AMD is expanding its portfolio of G-Series chips for the embedded market, adding products at the high and low end that will enable device makers to target the Internet of Things (IoT) as well as bring richer media capabilities to more traditional markets such as thin client terminals.
The new G-Series chips were announced at the Embedded World 2016 conference in Nuremberg and effectively split AMD's embedded portfolio into two pin-compatible stacks intended to enable hardware vendors to upgrade if they need more performance, without having to redesign the circuit board.
AMD explained that many trends are affecting the embedded industry, one of which is connecting smart devices to the IoT. But devices are becoming more interactive, and more advanced user interfaces call for demanding graphics or speech input.
The expansion of the G-Series aims to address the entire spectrum with SoC devices that cover a range of performance levels while presenting as consistent a platform as possible from a developer standpoint.
All the new chips also have a planned 10-year support lifecycle, a key requirement for hardware vendors looking to embed them into product lines.
At the lower end of the scale, the G-Series LX family (left of slide above) comes in below the existing first- and second-generation G-Series chips with which it is socket compatible. Higher up the scale, the third generation of G-Series (right of slide above) is split into an I family and a J family, both of which fit below the R-Series that AMD launched last year to target more demanding embedded applications, and which are socket compatible with that.
The G-Series LX family delivers a more cost-optimised solution at the low end of the stack, although two Jaguar CPU cores and a single Radeon GPU compute unit give the G-Series LX a significant amount of processing power.
"This platform is delivering 64-bit x86 performance into price points and applications that are typically more associated with 32-bit ARM offerings," said Colin Cureton, director of product management for AMD enterprise solutions.
The G-Series LX targets point-of-sale terminals, networking and communications equipment, and industrial control applications, but also so-called zero clients, endpoint devices designed to provide end user access for virtual desktops.
"We have been very successful in the thin client market with our G-Series offerings, and in the case of this new product it allows us to go right down to the very low end into zero clients," Cureton said.
The G-Series LX chips are specified for a thermal design power (TDP) of 6W to 15W, and have a single 64-bit DDR3 memory channel. As a SoC, they also have integrated I/O, comprising four single lane PCI Express ports, two USB 3.0 and four USB 2.0 ports, two Sata ports for connecting storage devices and dual display outputs.

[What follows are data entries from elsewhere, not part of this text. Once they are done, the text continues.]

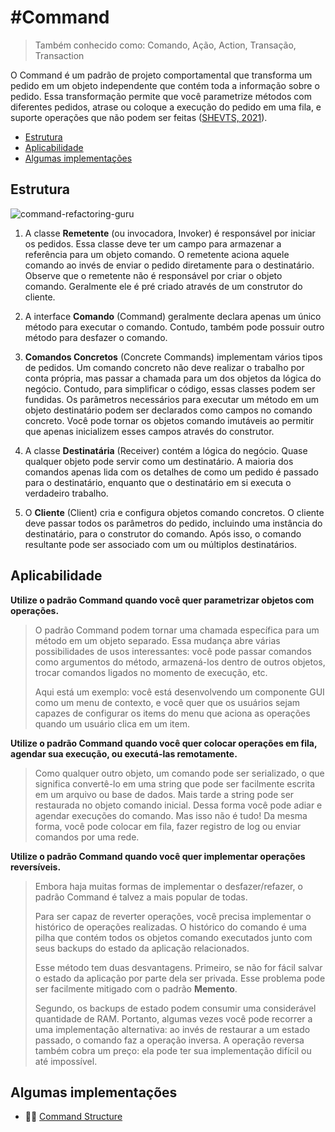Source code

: # #Command
> Também conhecido como: Comando, Ação, Action, Transação,
Transaction

O Command é um padrão de projeto comportamental que
transforma um pedido em um objeto independente que
contém toda a informação sobre o pedido. Essa transformação
permite que você parametrize métodos com diferentes
pedidos, atrase ou coloque a execução do pedido em uma fila,
e suporte operações que não podem ser feitas 
([SHEVTS, 2021](https://refactoring.guru/pt-br/design-patterns/book)).

- [Estrutura](https://github.com/tnicacio/ifc-programacao6/tree/main/command#estrutura)
- [Aplicabilidade](https://github.com/tnicacio/ifc-programacao6/blob/main/command#aplicabilidade)
- [Algumas implementações](https://github.com/tnicacio/ifc-programacao6/blob/main/command#algumas-implementações)

## Estrutura

![command-refactoring-guru](https://user-images.githubusercontent.com/50798315/136704240-11a47da6-b6da-4e9e-83fa-ffa143c86259.png)

1. A classe **Remetente** (ou invocadora, Invoker) é responsável por iniciar os pedidos. Essa classe deve ter um
   campo para armazenar a referência para um objeto comando. O remetente aciona aquele comando ao invés de enviar o 
   pedido diretamente para o destinatário. Observe que o remetente não é responsável por criar o objeto comando. 
   Geralmente ele é pré criado através de um construtor do cliente.

2. A interface **Comando** (Command) geralmente declara apenas um único método para executar o comando. Contudo, também pode possuir
   outro método para desfazer o comando.

3. **Comandos Concretos** (Concrete Commands) implementam vários tipos de pedidos. Um comando concreto não deve realizar 
   o trabalho por conta própria, mas passar a chamada para um dos objetos da lógica do negócio. 
   Contudo, para simplificar o código, essas classes podem ser fundidas. Os parâmetros necessários para executar
   um método em um objeto destinatário podem ser declarados como campos no comando concreto. Você pode tornar os 
   objetos comando imutáveis ao permitir que apenas inicializem esses campos através do construtor.

4. A classe **Destinatária** (Receiver) contém a lógica do negócio. Quase qualquer objeto pode servir como um destinatário.
   A maioria dos comandos apenas lida com os detalhes de como um pedido é passado para o destinatário, enquanto que o 
   destinatário em si executa o verdadeiro trabalho.

5. O **Cliente** (Client) cria e configura objetos comando concretos. O cliente deve passar todos os parâmetros do pedido, 
   incluindo uma instância do destinatário, para o construtor do comando. Após isso, o comando resultante pode ser 
   associado com um ou múltiplos destinatários.

## Aplicabilidade

**Utilize o padrão Command quando você quer parametrizar objetos com operações.**

> O padrão Command podem tornar uma chamada específica para um método em um objeto separado. Essa mudança abre
várias possibilidades de usos interessantes: você pode passar comandos como argumentos do método, armazená-los dentro
de outros objetos, trocar comandos ligados no momento de execução, etc.
>
> Aqui está um exemplo: você está desenvolvendo um componente GUI como um menu de contexto, e você quer que os
usuários sejam capazes de configurar os items do menu que aciona as operações quando um usuário clica em um item.

**Utilize o padrão Command quando você quer colocar operações em fila, agendar sua execução, ou executá-las
remotamente.**

> Como qualquer outro objeto, um comando pode ser serializado, o que significa convertê-lo em uma string que pode ser
facilmente escrita em um arquivo ou base de dados. Mais tarde a string pode ser restaurada no objeto comando inicial. 
Dessa forma você pode adiar e agendar execuções do comando. Mas isso não é tudo! Da mesma forma, você pode colocar em 
fila, fazer registro de log ou enviar comandos por uma rede.

**Utilize o padrão Command quando você quer implementar
operações reversíveis.**

> Embora haja muitas formas de implementar o desfazer/refazer, o padrão Command é talvez a mais popular de todas.
>
> Para ser capaz de reverter operações, você precisa implementar o histórico de operações realizadas. O histórico do
> comando é uma pilha que contém todos os objetos comando executados junto com seus backups do estado da aplicação
relacionados.
> 
> Esse método tem duas desvantagens. Primeiro, se não for fácil salvar o estado da aplicação por parte dela ser privada.
Esse problema pode ser facilmente mitigado com o padrão **Memento**.
> 
> Segundo, os backups de estado podem consumir uma considerável quantidade de RAM. Portanto, algumas vezes você pode
recorrer a uma implementação alternativa: ao invés de restaurar a um estado passado, o comando faz a operação inversa.
A operação reversa também cobra um preço: ela pode ter sua implementação difícil ou até impossível.

## Algumas implementações

- :man_cook: [Command Structure](https://github.com/tnicacio/ifc-programacao6/edit/main/command/extras/command-structure)
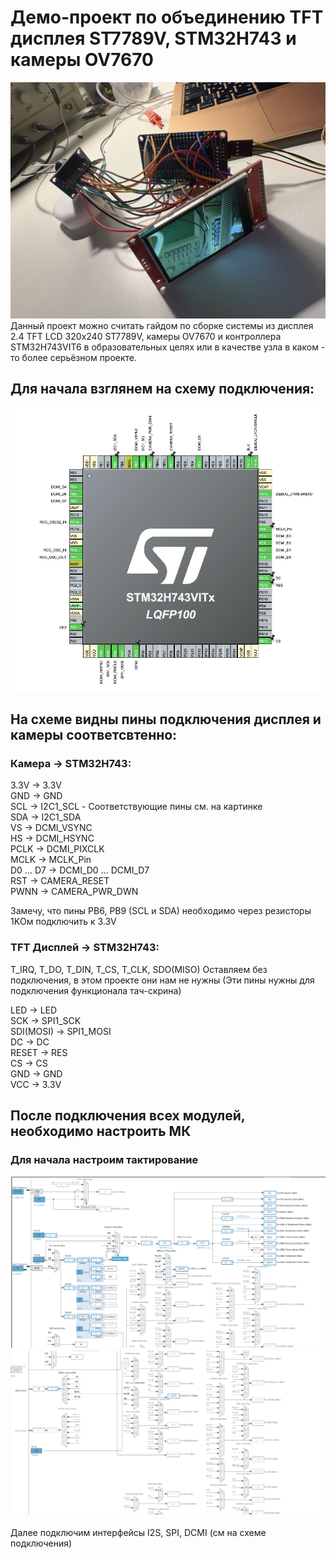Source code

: # Демо-проект по объединению TFT дисплея ST7789V, STM32H743 и камеры OV7670
![](./images/preview.jpg)
Данный проект можно считать гайдом по сборке системы из дисплея 2.4 TFT LCD 320x240 ST7789V, камеры OV7670 и контроллера STM32H743VIT6 в образовательных целях или в качестве узла в каком - то более серьёзном проекте.

## Для начала взглянем на схему подключения:
![PINOUT STM32](./images/H743_config.png)

## На схеме видны пины подключения дисплея и камеры соответсвтенно:
### Камера -> STM32H743:
3.3V -> 3.3V <br>
GND -> GND <br>
SCL -> I2C1_SCL - Соответствующие пины см. на картинке <br>
SDA -> I2C1_SDA <br>
VS -> DCMI_VSYNC <br>
HS -> DCMI_HSYNC <br>
PCLK -> DCMI_PIXCLK <br>
MCLK -> MCLK_Pin <br>
D0 ... D7 -> DCMI_D0 ... DCMI_D7 <br>
RST -> CAMERA_RESET <br>
PWNN -> CAMERA_PWR_DWN <br>

Замечу, что пины PB6, PB9 (SCL и SDA) необходимо через резисторы 1KОм подключить к 3.3V <br>


### TFT Дисплей -> STM32H743:
T_IRQ, T_DO, T_DIN, T_CS, T_CLK, SDO(MISO) Оставляем без подключения, в этом проекте они нам не нужны (Эти пины нужны для подключения функционала тач-скрина) <br> 

LED -> LED <br>
SCK -> SPI1_SCK <br>
SDI(MOSI) -> SPI1_MOSI <br>
DC -> DC <br>
RESET -> RES <br>
CS -> CS <br>
GND -> GND <br>
VCC -> 3.3V <br>

## После подключения всех модулей, необходимо настроить МК
### Для начала настроим тактирование

![](./images/CLK1.png)
![](./images/CLK2.png)

Далее подключим интерфейсы I2S, SPI, DCMI (см на схеме подключения)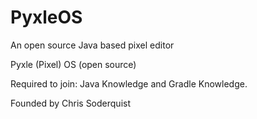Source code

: # PyxleOS
An open source Java based pixel editor

Pyxle (Pixel) OS (open source)

Required to join: Java Knowledge and Gradle Knowledge.

Founded by Chris Soderquist
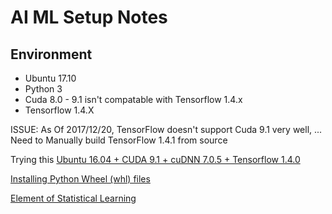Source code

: # AI ML Setup Notes

## Environment
- Ubuntu 17.10
- Python 3
- Cuda 8.0 - 9.1 isn't compatable with Tensorflow 1.4.x
- Tensorflow 1.4.X


ISSUE: As Of 2017/12/20, TensorFlow doesn't support Cuda 9.1 very well, ... Need to Manually build TensorFlow 1.4.1 from source

Trying this [Ubuntu 16.04 + CUDA 9.1 + cuDNN 7.0.5 + Tensorflow 1.4.0](http://tyokota.hatenablog.com/entry/2017/12/20/170451)

[Installing Python Wheel (whl) files](https://stackoverflow.com/questions/27885397/how-do-i-install-a-python-package-with-a-whl-file)

[Element of Statistical Learning](http://web.stanford.edu/~hastie/ElemStatLearn/)
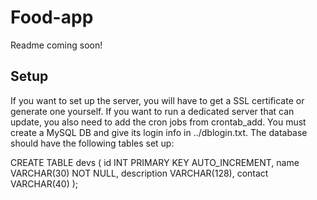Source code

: # Food-app
Readme coming soon!

## Setup
If you want to set up the server, you will have to get a SSL certificate or generate one yourself. If you want to run a dedicated server that can update, you also need to add the cron jobs from crontab\_add. You must create a MySQL DB and give its login info in ../dblogin.txt. The database should have the following tables set up:

CREATE TABLE devs (
	id INT PRIMARY KEY AUTO_INCREMENT,
	name VARCHAR(30) NOT NULL,
	description VARCHAR(128),
	contact VARCHAR(40)
);
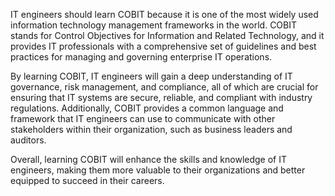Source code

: IT engineers should learn COBIT because it is one of the most widely used information technology management frameworks in the world. COBIT stands for Control Objectives for Information and Related Technology, and it provides IT professionals with a comprehensive set of guidelines and best practices for managing and governing enterprise IT operations.

By learning COBIT, IT engineers will gain a deep understanding of IT governance, risk management, and compliance, all of which are crucial for ensuring that IT systems are secure, reliable, and compliant with industry regulations. Additionally, COBIT provides a common language and framework that IT engineers can use to communicate with other stakeholders within their organization, such as business leaders and auditors.

Overall, learning COBIT will enhance the skills and knowledge of IT engineers, making them more valuable to their organizations and better equipped to succeed in their careers.

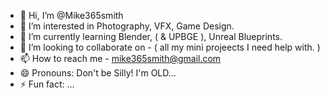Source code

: - 👋 Hi, I’m @Mike365smith
- 👀 I’m interested in Photography, VFX, Game Design.
- 🌱 I’m currently learning Blender, ( & UPBGE ), Unreal Blueprints.
- 💞️ I’m looking to collaborate on - ( all my mini projeects I need help with. )
- 📫 How to reach me - mike365smith@gmail.com
- 😄 Pronouns: Don't be Silly! I'm OLD... 
- ⚡ Fun fact: ...

<!---
Mike365smith/Mike365smith is a ✨ special ✨ repository because its `README.md` (this file) appears on your GitHub profile.
You can click the Preview link to take a look at your changes.
--->
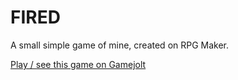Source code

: # FIRED
A small simple game of mine, created on RPG Maker.


[Play / see this game on Gamejolt](https://gamejolt.com/games/FIRED/480626)
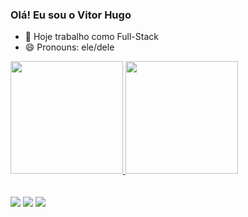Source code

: ### Olá! Eu sou o Vitor Hugo

- 🔭 Hoje trabalho como Full-Stack
- 😄 Pronouns: ele/dele

<div align="left">
  <a href="https://github.com/vitorugoc">
  <img height="180em" src="https://github-readme-stats.vercel.app/api?username=vitorugoc&show_icons=true&theme=dark&include_all_commits=true&count_private=true"/>
  <img height="180em" src="https://github-readme-stats.vercel.app/api/top-langs/?username=vitorugoc&layout=compact&langs_count=7&theme=dark"/>
</div>


<div> 
  <br><br>
 <div>
  <a href="https://instagram.com/vitorugo_c" target="_blank"><img src="https://img.shields.io/badge/-Instagram-%23E4405F?style=for-the-badge&logo=instagram&logoColor=white" target="_blank"></a>
  <a href = "mailto:vitorhugo02cc@gmail.com"><img src="https://img.shields.io/badge/-Gmail-%23333?style=for-the-badge&logo=gmail&logoColor=white" target="_blank"></a>
  <a href="https://www.linkedin.com/in/vitor-hugo-673493212/" target="_blank"><img src="https://img.shields.io/badge/-LinkedIn-%230077B5?style=for-the-badge&logo=linkedin&logoColor=white" target="_blank"></a> 
  </div>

Meanwhile, the third generation of the mainstream G-Series boasts more processing performance by using a pair of CPU cores based on AMD's most recent Excavator core design introduced last year. This means that the new products are based on the same architecture and are socket compatible with the more powerful R-Series chips, but with fewer cores.
The G-Series is split into the J family, which has two Radeon GPU cores and a TDP of 6W to 10W, and the I family which has four Radeon GPU cores and a TDP of 12W to 15W. The only other major difference is that the J family has a single memory channel for 64-bit DDR4 or DDR3 memory, while the I family has two channels.
This makes the I family more optimised for higher performance, while the J family is better tuned for lower power consumption, delivering a scale of increasing performance leading up to the R-Series, according to AMD.
"This brings unprecedented choice in terms of selecting an AMD embedded processor and ease of scalability and migration between the devices, allowing customers to right-size the processor they choose while reducing the number of platforms they have to build in order to scale their systems into different applications," Cureton said.
The G-Series I and J families have a similar I/O complement to the LX family, but use a four-lane PCI Express port in addition to the four single lanes, two USB 3.0 and two USB 2.0 ports, two Sata ports for connecting storage devices and dual display outputs capable of 4K video.
The range of applications that AMD foresees for these mainstream third-generation G-Series chips includes thin client terminals, but also industrial control, automation and machine vision, and medical imaging thanks to the increased CPU and graphics performance.
AMD said that the first versions of the third-generation G-Series chips are available from today, while the G-Series LX family is due to be available from March. Customers are ready to go with hardware designs, so the first devices should come to market over the coming weeks and months, according to the firm.